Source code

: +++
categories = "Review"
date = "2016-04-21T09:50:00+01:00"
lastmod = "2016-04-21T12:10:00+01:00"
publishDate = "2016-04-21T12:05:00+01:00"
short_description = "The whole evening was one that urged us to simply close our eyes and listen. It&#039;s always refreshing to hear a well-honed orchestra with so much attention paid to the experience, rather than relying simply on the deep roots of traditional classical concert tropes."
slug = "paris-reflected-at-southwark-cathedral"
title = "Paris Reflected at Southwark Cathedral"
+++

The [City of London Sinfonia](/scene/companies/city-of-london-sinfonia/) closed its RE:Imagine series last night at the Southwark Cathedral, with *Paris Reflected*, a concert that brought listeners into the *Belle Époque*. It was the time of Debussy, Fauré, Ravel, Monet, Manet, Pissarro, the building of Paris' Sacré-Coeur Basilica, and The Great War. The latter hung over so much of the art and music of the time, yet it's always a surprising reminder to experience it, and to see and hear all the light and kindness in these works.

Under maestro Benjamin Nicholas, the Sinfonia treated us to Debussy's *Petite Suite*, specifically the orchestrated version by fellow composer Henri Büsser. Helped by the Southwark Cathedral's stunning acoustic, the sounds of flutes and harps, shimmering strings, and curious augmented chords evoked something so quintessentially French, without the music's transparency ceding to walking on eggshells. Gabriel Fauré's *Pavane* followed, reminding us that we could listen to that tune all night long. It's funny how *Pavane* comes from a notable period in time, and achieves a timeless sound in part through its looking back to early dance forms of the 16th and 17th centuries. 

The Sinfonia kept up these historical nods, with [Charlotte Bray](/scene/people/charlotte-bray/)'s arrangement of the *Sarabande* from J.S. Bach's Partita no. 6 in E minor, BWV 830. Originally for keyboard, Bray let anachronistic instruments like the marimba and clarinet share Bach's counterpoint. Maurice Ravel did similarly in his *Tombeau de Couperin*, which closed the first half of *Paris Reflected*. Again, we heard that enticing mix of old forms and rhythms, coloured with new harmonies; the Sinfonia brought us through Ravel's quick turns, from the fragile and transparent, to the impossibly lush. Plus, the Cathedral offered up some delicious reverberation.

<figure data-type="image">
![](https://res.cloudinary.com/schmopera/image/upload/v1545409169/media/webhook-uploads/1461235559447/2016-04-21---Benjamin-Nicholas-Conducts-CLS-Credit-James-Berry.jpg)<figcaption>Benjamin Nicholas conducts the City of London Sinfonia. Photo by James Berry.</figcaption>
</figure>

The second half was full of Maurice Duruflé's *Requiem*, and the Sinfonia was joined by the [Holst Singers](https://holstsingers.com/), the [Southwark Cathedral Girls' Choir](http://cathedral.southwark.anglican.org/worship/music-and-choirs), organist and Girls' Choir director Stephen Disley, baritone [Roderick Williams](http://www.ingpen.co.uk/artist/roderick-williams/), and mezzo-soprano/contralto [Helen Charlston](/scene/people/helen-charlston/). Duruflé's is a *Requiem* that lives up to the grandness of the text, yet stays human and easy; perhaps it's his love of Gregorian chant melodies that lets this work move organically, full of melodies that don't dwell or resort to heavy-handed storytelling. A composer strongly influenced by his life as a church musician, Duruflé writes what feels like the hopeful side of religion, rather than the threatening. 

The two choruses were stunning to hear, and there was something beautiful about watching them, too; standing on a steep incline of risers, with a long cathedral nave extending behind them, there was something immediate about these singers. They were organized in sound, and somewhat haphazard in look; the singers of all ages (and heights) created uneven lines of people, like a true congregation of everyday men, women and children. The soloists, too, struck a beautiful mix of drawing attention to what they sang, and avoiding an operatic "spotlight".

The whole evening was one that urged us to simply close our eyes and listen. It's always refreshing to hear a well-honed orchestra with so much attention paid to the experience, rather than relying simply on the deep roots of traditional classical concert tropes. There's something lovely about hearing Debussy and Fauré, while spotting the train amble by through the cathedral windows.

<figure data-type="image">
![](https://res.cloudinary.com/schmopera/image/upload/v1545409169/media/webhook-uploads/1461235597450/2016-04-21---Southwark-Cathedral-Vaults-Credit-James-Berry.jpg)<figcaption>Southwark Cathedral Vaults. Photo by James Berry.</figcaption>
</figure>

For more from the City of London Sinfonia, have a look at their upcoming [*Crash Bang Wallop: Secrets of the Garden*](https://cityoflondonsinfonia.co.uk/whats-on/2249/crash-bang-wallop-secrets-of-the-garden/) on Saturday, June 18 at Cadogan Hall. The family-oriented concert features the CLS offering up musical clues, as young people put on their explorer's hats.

◇ ◇ ◇ ◇ ◇

- [WHAT IS NEEDED]: Lines from the beginning of the data above through the line containing "Under maestro Benjamin" are to be returned exactly, and no others.

- [SOLVED PROBLEM]:
Source code

: +++
categories = "Review"
date = "2016-04-21T09:50:00+01:00"
lastmod = "2016-04-21T12:10:00+01:00"
publishDate = "2016-04-21T12:05:00+01:00"
short_description = "The whole evening was one that urged us to simply close our eyes and listen. It&#039;s always refreshing to hear a well-honed orchestra with so much attention paid to the experience, rather than relying simply on the deep roots of traditional classical concert tropes."
slug = "paris-reflected-at-southwark-cathedral"
title = "Paris Reflected at Southwark Cathedral"
+++

The [City of London Sinfonia](/scene/companies/city-of-london-sinfonia/) closed its RE:Imagine series last night at the Southwark Cathedral, with *Paris Reflected*, a concert that brought listeners into the *Belle Époque*. It was the time of Debussy, Fauré, Ravel, Monet, Manet, Pissarro, the building of Paris' Sacré-Coeur Basilica, and The Great War. The latter hung over so much of the art and music of the time, yet it's always a surprising reminder to experience it, and to see and hear all the light and kindness in these works.

Under maestro Benjamin Nicholas, the Sinfonia treated us to Debussy's *Petite Suite*, specifically the orchestrated version by fellow composer Henri Büsser. Helped by the Southwark Cathedral's stunning acoustic, the sounds of flutes and harps, shimmering strings, and curious augmented chords evoked something so quintessentially French, without the music's transparency ceding to walking on eggshells. Gabriel Fauré's *Pavane* followed, reminding us that we could listen to that tune all night long. It's funny how *Pavane* comes from a notable period in time, and achieves a timeless sound in part through its looking back to early dance forms of the 16th and 17th centuries. 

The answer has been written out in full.